▶ **ABOUT THIS EXERCISE**: With the pictures left aside, write out the entries that follow exactly.
*** ENTRIES SUPPLIED Section Begins ***
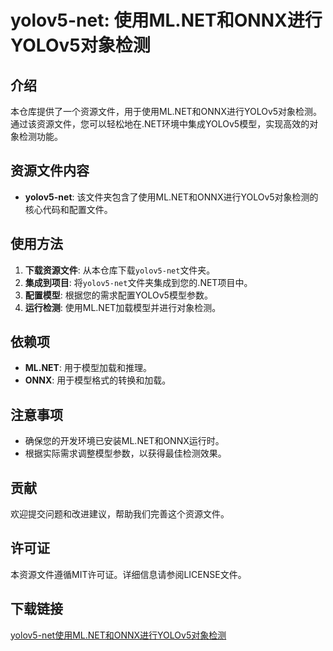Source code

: # yolov5-net: 使用ML.NET和ONNX进行YOLOv5对象检测

## 介绍

本仓库提供了一个资源文件，用于使用ML.NET和ONNX进行YOLOv5对象检测。通过该资源文件，您可以轻松地在.NET环境中集成YOLOv5模型，实现高效的对象检测功能。

## 资源文件内容

- **yolov5-net**: 该文件夹包含了使用ML.NET和ONNX进行YOLOv5对象检测的核心代码和配置文件。

## 使用方法

1. **下载资源文件**: 从本仓库下载`yolov5-net`文件夹。
2. **集成到项目**: 将`yolov5-net`文件夹集成到您的.NET项目中。
3. **配置模型**: 根据您的需求配置YOLOv5模型参数。
4. **运行检测**: 使用ML.NET加载模型并进行对象检测。

## 依赖项

- **ML.NET**: 用于模型加载和推理。
- **ONNX**: 用于模型格式的转换和加载。

## 注意事项

- 确保您的开发环境已安装ML.NET和ONNX运行时。
- 根据实际需求调整模型参数，以获得最佳检测效果。

## 贡献

欢迎提交问题和改进建议，帮助我们完善这个资源文件。

## 许可证

本资源文件遵循MIT许可证。详细信息请参阅LICENSE文件。

## 下载链接

[yolov5-net使用ML.NET和ONNX进行YOLOv5对象检测](https://pan.quark.cn/s/8b8d6ee4a42d)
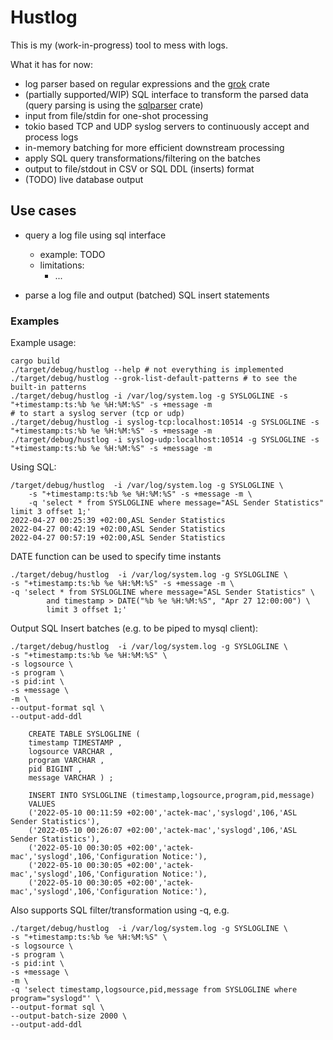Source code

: # Hustlog

This is my (work-in-progress) tool to mess with logs.

What it has for now: 

- log parser based on regular expressions and the [grok](https://crates.io/crates/grok) crate
- (partially supported/WIP) SQL interface to transform the parsed data
(query parsing is using the [sqlparser](https://crates.io/crates/sqlparser) crate)
- input from file/stdin for one-shot processing
- tokio based TCP and UDP syslog servers to continuously accept and process logs
- in-memory batching for more efficient downstream processing
- apply SQL query transformations/filtering on the batches
- output to file/stdout in CSV or SQL DDL (inserts) format
- (TODO) live database output

## Use cases

* query a log file using sql interface
  * example:
       TODO
  * limitations:
    * ...

* parse a log file and output (batched) SQL insert statements


### Examples

Example usage:

    cargo build
    ./target/debug/hustlog --help # not everything is implemented
    ./target/debug/hustlog --grok-list-default-patterns # to see the built-in patterns
    ./target/debug/hustlog -i /var/log/system.log -g SYSLOGLINE -s "+timestamp:ts:%b %e %H:%M:%S" -s +message -m
    # to start a syslog server (tcp or udp)
    ./target/debug/hustlog -i syslog-tcp:localhost:10514 -g SYSLOGLINE -s "+timestamp:ts:%b %e %H:%M:%S" -s +message -m
    ./target/debug/hustlog -i syslog-udp:localhost:10514 -g SYSLOGLINE -s "+timestamp:ts:%b %e %H:%M:%S" -s +message -m

Using SQL:

    /target/debug/hustlog  -i /var/log/system.log -g SYSLOGLINE \
        -s "+timestamp:ts:%b %e %H:%M:%S" -s +message -m \
        -q 'select * from SYSLOGLINE where message="ASL Sender Statistics" limit 3 offset 1;'
    2022-04-27 00:25:39 +02:00,ASL Sender Statistics
    2022-04-27 00:42:19 +02:00,ASL Sender Statistics
    2022-04-27 00:57:19 +02:00,ASL Sender Statistics

DATE function can be used to specify time instants

    ./target/debug/hustlog  -i /var/log/system.log -g SYSLOGLINE \
    -s "+timestamp:ts:%b %e %H:%M:%S" -s +message -m \
    -q 'select * from SYSLOGLINE where message="ASL Sender Statistics" \
            and timestamp > DATE("%b %e %H:%M:%S", "Apr 27 12:00:00") \
            limit 3 offset 1;'


Output SQL Insert batches (e.g. to be piped to mysql client):

    ./target/debug/hustlog  -i /var/log/system.log -g SYSLOGLINE \
    -s "+timestamp:ts:%b %e %H:%M:%S" \
    -s logsource \
    -s program \
    -s pid:int \
    -s +message \
    -m \
    --output-format sql \
    --output-add-ddl
    
        CREATE TABLE SYSLOGLINE (
        timestamp TIMESTAMP ,
        logsource VARCHAR ,
        program VARCHAR ,
        pid BIGINT ,
        message VARCHAR ) ;
        
        INSERT INTO SYSLOGLINE (timestamp,logsource,program,pid,message)
        VALUES
        ('2022-05-10 00:11:59 +02:00','actek-mac','syslogd',106,'ASL Sender Statistics'),
        ('2022-05-10 00:26:07 +02:00','actek-mac','syslogd',106,'ASL Sender Statistics'),
        ('2022-05-10 00:30:05 +02:00','actek-mac','syslogd',106,'Configuration Notice:'),
        ('2022-05-10 00:30:05 +02:00','actek-mac','syslogd',106,'Configuration Notice:'),
        ('2022-05-10 00:30:05 +02:00','actek-mac','syslogd',106,'Configuration Notice:'),


Also supports SQL filter/transformation using -q, e.g.

    ./target/debug/hustlog  -i /var/log/system.log -g SYSLOGLINE \
    -s "+timestamp:ts:%b %e %H:%M:%S" \
    -s logsource \
    -s program \
    -s pid:int \
    -s +message \
    -m \
    -q 'select timestamp,logsource,pid,message from SYSLOGLINE where program="syslogd"' \
    --output-format sql \
    --output-batch-size 2000 \
    --output-add-ddl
*** ENTRIES SUPPLIED Section Ends ***
▶ **TASK SOLUTION**:
Source code

: # yolov5-net: 使用ML.NET和ONNX进行YOLOv5对象检测

## 介绍

本仓库提供了一个资源文件，用于使用ML.NET和ONNX进行YOLOv5对象检测。通过该资源文件，您可以轻松地在.NET环境中集成YOLOv5模型，实现高效的对象检测功能。

## 资源文件内容

- **yolov5-net**: 该文件夹包含了使用ML.NET和ONNX进行YOLOv5对象检测的核心代码和配置文件。

## 使用方法

1. **下载资源文件**: 从本仓库下载`yolov5-net`文件夹。
2. **集成到项目**: 将`yolov5-net`文件夹集成到您的.NET项目中。
3. **配置模型**: 根据您的需求配置YOLOv5模型参数。
4. **运行检测**: 使用ML.NET加载模型并进行对象检测。

## 依赖项

- **ML.NET**: 用于模型加载和推理。
- **ONNX**: 用于模型格式的转换和加载。

## 注意事项

- 确保您的开发环境已安装ML.NET和ONNX运行时。
- 根据实际需求调整模型参数，以获得最佳检测效果。

## 贡献

欢迎提交问题和改进建议，帮助我们完善这个资源文件。

## 许可证

本资源文件遵循MIT许可证。详细信息请参阅LICENSE文件。

## 下载链接

[yolov5-net使用ML.NET和ONNX进行YOLOv5对象检测](https://pan.quark.cn/s/8b8d6ee4a42d)
Source code

: # Hustlog

This is my (work-in-progress) tool to mess with logs.

What it has for now: 

- log parser based on regular expressions and the [grok](https://crates.io/crates/grok) crate
- (partially supported/WIP) SQL interface to transform the parsed data
(query parsing is using the [sqlparser](https://crates.io/crates/sqlparser) crate)
- input from file/stdin for one-shot processing
- tokio based TCP and UDP syslog servers to continuously accept and process logs
- in-memory batching for more efficient downstream processing
- apply SQL query transformations/filtering on the batches
- output to file/stdout in CSV or SQL DDL (inserts) format
- (TODO) live database output

## Use cases

* query a log file using sql interface
  * example:
       TODO
  * limitations:
    * ...

* parse a log file and output (batched) SQL insert statements


### Examples

Example usage:

    cargo build
    ./target/debug/hustlog --help # not everything is implemented
    ./target/debug/hustlog --grok-list-default-patterns # to see the built-in patterns
    ./target/debug/hustlog -i /var/log/system.log -g SYSLOGLINE -s "+timestamp:ts:%b %e %H:%M:%S" -s +message -m
    # to start a syslog server (tcp or udp)
    ./target/debug/hustlog -i syslog-tcp:localhost:10514 -g SYSLOGLINE -s "+timestamp:ts:%b %e %H:%M:%S" -s +message -m
    ./target/debug/hustlog -i syslog-udp:localhost:10514 -g SYSLOGLINE -s "+timestamp:ts:%b %e %H:%M:%S" -s +message -m

Using SQL:

    /target/debug/hustlog  -i /var/log/system.log -g SYSLOGLINE \
        -s "+timestamp:ts:%b %e %H:%M:%S" -s +message -m \
        -q 'select * from SYSLOGLINE where message="ASL Sender Statistics" limit 3 offset 1;'
    2022-04-27 00:25:39 +02:00,ASL Sender Statistics
    2022-04-27 00:42:19 +02:00,ASL Sender Statistics
    2022-04-27 00:57:19 +02:00,ASL Sender Statistics

DATE function can be used to specify time instants

    ./target/debug/hustlog  -i /var/log/system.log -g SYSLOGLINE \
    -s "+timestamp:ts:%b %e %H:%M:%S" -s +message -m \
    -q 'select * from SYSLOGLINE where message="ASL Sender Statistics" \
            and timestamp > DATE("%b %e %H:%M:%S", "Apr 27 12:00:00") \
            limit 3 offset 1;'


Output SQL Insert batches (e.g. to be piped to mysql client):

    ./target/debug/hustlog  -i /var/log/system.log -g SYSLOGLINE \
    -s "+timestamp:ts:%b %e %H:%M:%S" \
    -s logsource \
    -s program \
    -s pid:int \
    -s +message \
    -m \
    --output-format sql \
    --output-add-ddl
    
        CREATE TABLE SYSLOGLINE (
        timestamp TIMESTAMP ,
        logsource VARCHAR ,
        program VARCHAR ,
        pid BIGINT ,
        message VARCHAR ) ;
        
        INSERT INTO SYSLOGLINE (timestamp,logsource,program,pid,message)
        VALUES
        ('2022-05-10 00:11:59 +02:00','actek-mac','syslogd',106,'ASL Sender Statistics'),
        ('2022-05-10 00:26:07 +02:00','actek-mac','syslogd',106,'ASL Sender Statistics'),
        ('2022-05-10 00:30:05 +02:00','actek-mac','syslogd',106,'Configuration Notice:'),
        ('2022-05-10 00:30:05 +02:00','actek-mac','syslogd',106,'Configuration Notice:'),
        ('2022-05-10 00:30:05 +02:00','actek-mac','syslogd',106,'Configuration Notice:'),


Also supports SQL filter/transformation using -q, e.g.

    ./target/debug/hustlog  -i /var/log/system.log -g SYSLOGLINE \
    -s "+timestamp:ts:%b %e %H:%M:%S" \
    -s logsource \
    -s program \
    -s pid:int \
    -s +message \
    -m \
    -q 'select timestamp,logsource,pid,message from SYSLOGLINE where program="syslogd"' \
    --output-format sql \
    --output-batch-size 2000 \
    --output-add-ddl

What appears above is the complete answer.